Oh Dusty bitch… No really you lookin old af henny (source)

Mayhem’s glove look gets raves across the board and we are all so thankful for her success. Vanessa’s personality shone, but her shape was lost inside her dress and daffadidn’t poppy enough for the judges. Caution because Yuhua is going to be dangerous in this competition! The real barbie on bath salts, Miz Cracker, is safe after serving one of the most extravagant looks and faces in drag race herstory. We came for the face and we are definitely staying for the crazy.

After a quick deliberation, the judges award Mayhem Miller with the first win of the competition and decide the bottom two queens are Kalorie and Vanessa. In my opinion, Dusty’s look was more disjointed and didn’t work as well as Vanessa’s, but who am I to judge?

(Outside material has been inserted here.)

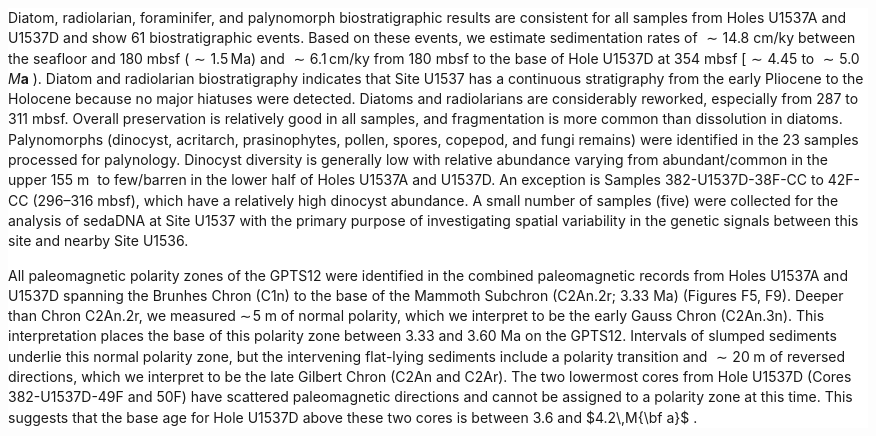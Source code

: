 Diatom, radiolarian, foraminifer, and palynomorph biostratigraphic results are consistent for all samples from Holes U1537A and U1537D and show 61 biostratigraphic events. Based on these events, we estimate sedimentation rates of ${\sim}14.8~\mathrm{cm/ky}$ between the seafloor and 180 mbsf $({\sim}1.5\,\mathrm{Ma})$ and ${\sim}6.1\,\mathrm{cm/ky}$ from 180 mbsf to the base of Hole U1537D at 354 mbsf $[{\sim}4.45$ to ${\sim}5.0\;M\mathbf{a}$ ). Diatom and radiolarian biostratigraphy indicates that Site U1537 has a continuous stratigraphy from the early Pliocene to the Holocene because no major hiatuses were detected. Diatoms and radiolarians are considerably reworked, especially from 287 to 311 mbsf. Overall preservation is relatively good in all samples, and fragmentation is more common than dissolution in diatoms. Palynomorphs (dinocyst, acritarch, prasinophytes, pollen, spores, copepod, and fungi remains) were identified in the 23 samples processed for palynology. Dinocyst diversity is generally low with relative abundance varying from abundant/common in the upper $155\mathrm{~m~}$ to few/barren in the lower half of Holes U1537A and U1537D. An exception is Samples 382-U1537D-38F-CC to 42F-CC (296–316 mbsf), which have a relatively high dinocyst abundance. A small number of samples (five) were collected for the analysis of sedaDNA at Site U1537 with the primary purpose of investigating spatial variability in the genetic signals between this site and nearby Site U1536.  

All paleomagnetic polarity zones of the GPTS12 were identified in the combined paleomagnetic records from Holes U1537A and U1537D spanning the Brunhes Chron (C1n) to the base of the Mammoth Subchron (C2An.2r; 3.33 Ma) (Figures F5, F9). Deeper than Chron C2An.2r, we measured $\sim\!5\;\mathrm{m}$ of normal polarity, which we interpret to be the early Gauss Chron (C2An.3n). This interpretation places the base of this polarity zone between 3.33 and 3.60 Ma on the GPTS12. Intervals of slumped sediments underlie this normal polarity zone, but the intervening flat-lying sediments include a polarity transition and ${\sim}20\;\mathrm{m}$ of reversed directions, which we interpret to be the late Gilbert Chron (C2An and C2Ar). The two lowermost cores from Hole U1537D (Cores 382-U1537D-49F and 50F) have scattered paleomagnetic directions and cannot be assigned to a polarity zone at this time. This suggests that the base age for Hole U1537D above these two cores is between 3.6 and $4.2\,M{\bf a}$ .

So, the two begin to lip sync for their lives to “Ain’t No Other Man” by Christina Aguilera. Kalorie absolutely kills it on the runway! Balancing the perfect amount of camp by shaking her money-making ass, and then throwing dollar bills out of her bra and making it rain all over her. We are all eating her up! In this situation, Kalorie is the 10-pound Black Forest Cake and Vanessa is a low carb energy bar. I think you know where this is going.

With gags across the board for Kalorie she got a “shantay you stay” and eliminated Vanessa.

And BAM! Goodbye Vanessa Vanjie Mateo. You will be missed Miss Thing. BAM! Another one for good luck.

Which queen this season are you living for?